How many members are beginiing lambing season?  I really like sheep and my husband put up a fence for my Christmas gift.  Now I am looking for a few bottle lambs to raise.  I am in SE PA and if you have an orphan lamb(s) I would provide a good home for it.


----------



## nsanywhere (Feb 4, 2010)

I'm in NE PA. No lambs yet, but I'm dying to know if there will be any. I'm brand new to this - started with my first bottle baby last year and now have 3 sheep.

But....I've learned the hard way that I'm not set up for the ram lifestyle  I'm looking for a new home for my little guy. (need a ram?!)

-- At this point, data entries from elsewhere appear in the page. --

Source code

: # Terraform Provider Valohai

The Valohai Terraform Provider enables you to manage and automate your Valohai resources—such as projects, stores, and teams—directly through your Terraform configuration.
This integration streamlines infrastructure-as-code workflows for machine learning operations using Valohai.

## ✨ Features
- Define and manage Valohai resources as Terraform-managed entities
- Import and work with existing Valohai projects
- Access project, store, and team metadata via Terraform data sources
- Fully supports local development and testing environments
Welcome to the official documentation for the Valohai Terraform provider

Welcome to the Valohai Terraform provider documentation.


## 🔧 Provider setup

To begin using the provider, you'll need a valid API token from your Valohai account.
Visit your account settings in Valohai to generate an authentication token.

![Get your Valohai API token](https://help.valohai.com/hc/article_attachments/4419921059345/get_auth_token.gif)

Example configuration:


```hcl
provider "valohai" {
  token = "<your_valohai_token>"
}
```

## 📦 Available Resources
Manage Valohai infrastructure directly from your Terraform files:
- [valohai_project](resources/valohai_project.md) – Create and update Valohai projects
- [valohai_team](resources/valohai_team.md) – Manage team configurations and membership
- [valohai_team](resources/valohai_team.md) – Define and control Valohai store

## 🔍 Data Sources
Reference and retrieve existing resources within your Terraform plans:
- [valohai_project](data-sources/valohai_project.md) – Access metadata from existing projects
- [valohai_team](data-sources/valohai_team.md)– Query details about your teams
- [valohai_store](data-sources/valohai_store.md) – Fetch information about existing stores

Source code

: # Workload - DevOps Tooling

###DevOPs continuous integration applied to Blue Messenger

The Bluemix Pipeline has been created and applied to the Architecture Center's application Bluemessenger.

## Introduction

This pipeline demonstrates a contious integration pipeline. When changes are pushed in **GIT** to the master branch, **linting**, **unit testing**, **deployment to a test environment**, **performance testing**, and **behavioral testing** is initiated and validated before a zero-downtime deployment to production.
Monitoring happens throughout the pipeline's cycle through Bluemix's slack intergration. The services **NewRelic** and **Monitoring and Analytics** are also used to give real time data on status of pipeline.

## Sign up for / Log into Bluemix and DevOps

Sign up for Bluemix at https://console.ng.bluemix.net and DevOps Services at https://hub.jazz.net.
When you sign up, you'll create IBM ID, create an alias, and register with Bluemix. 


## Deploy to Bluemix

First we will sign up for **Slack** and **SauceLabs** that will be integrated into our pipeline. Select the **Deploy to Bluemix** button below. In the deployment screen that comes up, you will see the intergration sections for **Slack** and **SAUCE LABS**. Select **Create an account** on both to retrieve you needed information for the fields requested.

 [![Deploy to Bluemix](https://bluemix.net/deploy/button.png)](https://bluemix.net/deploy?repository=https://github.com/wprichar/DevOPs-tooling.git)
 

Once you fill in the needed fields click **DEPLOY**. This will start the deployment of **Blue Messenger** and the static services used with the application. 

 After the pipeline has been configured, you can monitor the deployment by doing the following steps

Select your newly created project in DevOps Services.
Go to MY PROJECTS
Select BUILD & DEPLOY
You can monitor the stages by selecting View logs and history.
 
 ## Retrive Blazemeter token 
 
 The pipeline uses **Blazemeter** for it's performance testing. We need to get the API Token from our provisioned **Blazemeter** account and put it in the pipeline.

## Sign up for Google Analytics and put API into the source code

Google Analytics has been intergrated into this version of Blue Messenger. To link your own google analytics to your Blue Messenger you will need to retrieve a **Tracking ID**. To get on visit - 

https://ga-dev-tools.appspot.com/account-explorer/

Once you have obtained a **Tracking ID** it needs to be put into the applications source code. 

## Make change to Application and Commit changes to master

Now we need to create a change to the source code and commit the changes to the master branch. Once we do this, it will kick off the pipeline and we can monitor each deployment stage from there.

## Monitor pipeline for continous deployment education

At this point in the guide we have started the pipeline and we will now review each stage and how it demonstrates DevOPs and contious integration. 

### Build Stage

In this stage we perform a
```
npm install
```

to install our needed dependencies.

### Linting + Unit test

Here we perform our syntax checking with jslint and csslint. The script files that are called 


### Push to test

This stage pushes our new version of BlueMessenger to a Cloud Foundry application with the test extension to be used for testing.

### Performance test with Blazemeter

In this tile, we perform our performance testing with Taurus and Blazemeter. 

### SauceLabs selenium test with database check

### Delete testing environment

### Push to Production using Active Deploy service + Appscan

Good luck finding the bottle babies - I'll keep my eyes open.


----------



## she-earl (Feb 4, 2010)

No we just picked up our first orphan today.  He is a Dorset/Suffolk twin that mom would bunt away.  We have named him "Smudge" as he is mostly white but has some black splotches on his face and legs.  I am still looking for more orphans and another real soon would be a nice playmate for Smudge.


----------



## nsanywhere (Feb 5, 2010)

Oh I love the name Smudge!!! Please post pics when you can


----------



## she-earl (Feb 6, 2010)

Here is a picture of our bottle baby "Smudge".  He would also welcome a friend if someone near Lanc. PA has an orphan.


----------



## Royd Wood (Feb 6, 2010)

Bought 4 sheep back in November and we got our first lamb on the 25th Jan from a first time mum and are waiting for 3 more to lamb which by the size of their bellies must be any day now. They are an old English breed called Romney 
Pleased with our purchase so far and as our new lamb is a girl she will join the flock not the freezer


----------



## ksalvagno (Feb 6, 2010)

He is adorable! Looks like he is doing great!


----------



## aggieterpkatie (Feb 7, 2010)

He's cute!  Spread the word around feed stores near you. I'd think there'd be a fair bit of sheep near Lancaster.  Maybe try craigslist?


----------



## SweetDreams (Feb 8, 2010)

We have been lambing on and off since November. We had two sets of twins born just this week! 3 ewes and a ram!

I myself "lambed" our newest DS mid-December. (Just had to share!) 

I don't like these winter lambs, since we worry more with their births. Yet, they have been strong, and are doing well.

Maybe I'll get pictures to share soon....
3 kids and DH are wearing me out...not to mention I am now back to my full time job. 

Good luck to everyone with their little ones!!


----------